[Source data — start]

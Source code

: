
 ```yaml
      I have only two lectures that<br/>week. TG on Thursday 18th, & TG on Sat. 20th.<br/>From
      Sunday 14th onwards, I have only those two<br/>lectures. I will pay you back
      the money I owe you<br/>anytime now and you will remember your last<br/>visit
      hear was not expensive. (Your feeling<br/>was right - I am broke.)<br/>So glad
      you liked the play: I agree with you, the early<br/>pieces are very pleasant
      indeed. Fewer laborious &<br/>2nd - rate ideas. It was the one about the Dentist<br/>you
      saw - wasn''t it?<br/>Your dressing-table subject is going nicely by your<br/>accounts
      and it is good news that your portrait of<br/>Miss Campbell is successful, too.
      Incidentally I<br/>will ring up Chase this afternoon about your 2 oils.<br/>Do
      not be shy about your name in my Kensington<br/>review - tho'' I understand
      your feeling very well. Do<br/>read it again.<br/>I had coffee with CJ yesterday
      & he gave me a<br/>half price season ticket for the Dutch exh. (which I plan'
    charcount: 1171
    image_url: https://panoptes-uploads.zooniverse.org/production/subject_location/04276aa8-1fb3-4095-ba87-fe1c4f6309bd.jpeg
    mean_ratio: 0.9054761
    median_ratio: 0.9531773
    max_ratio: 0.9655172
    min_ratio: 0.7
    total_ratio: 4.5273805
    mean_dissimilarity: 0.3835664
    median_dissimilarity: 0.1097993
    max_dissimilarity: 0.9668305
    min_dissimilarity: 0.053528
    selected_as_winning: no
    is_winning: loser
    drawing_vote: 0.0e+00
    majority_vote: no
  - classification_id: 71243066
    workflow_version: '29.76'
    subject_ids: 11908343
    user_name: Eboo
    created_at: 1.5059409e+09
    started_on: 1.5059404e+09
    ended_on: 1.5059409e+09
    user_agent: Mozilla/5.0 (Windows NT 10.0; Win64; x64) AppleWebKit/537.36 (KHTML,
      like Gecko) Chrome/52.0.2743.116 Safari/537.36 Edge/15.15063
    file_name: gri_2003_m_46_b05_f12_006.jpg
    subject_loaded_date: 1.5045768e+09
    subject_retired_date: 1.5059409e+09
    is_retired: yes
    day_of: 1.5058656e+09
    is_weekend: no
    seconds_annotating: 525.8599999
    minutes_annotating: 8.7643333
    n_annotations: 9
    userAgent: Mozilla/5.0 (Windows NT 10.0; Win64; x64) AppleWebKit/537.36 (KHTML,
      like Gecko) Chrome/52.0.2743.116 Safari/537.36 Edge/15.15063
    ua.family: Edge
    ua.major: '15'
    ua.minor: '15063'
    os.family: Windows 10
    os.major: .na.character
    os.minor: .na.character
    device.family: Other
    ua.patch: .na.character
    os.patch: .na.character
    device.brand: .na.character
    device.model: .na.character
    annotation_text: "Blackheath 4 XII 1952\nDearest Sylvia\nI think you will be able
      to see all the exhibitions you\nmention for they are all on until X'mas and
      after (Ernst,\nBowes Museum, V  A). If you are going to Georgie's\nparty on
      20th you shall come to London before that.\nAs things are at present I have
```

[Source data — finish]

§ Required action
Go through the entries and return each line where the word "patch" appears.

§ Output below
    ua.patch: .na.character
    os.patch: .na.character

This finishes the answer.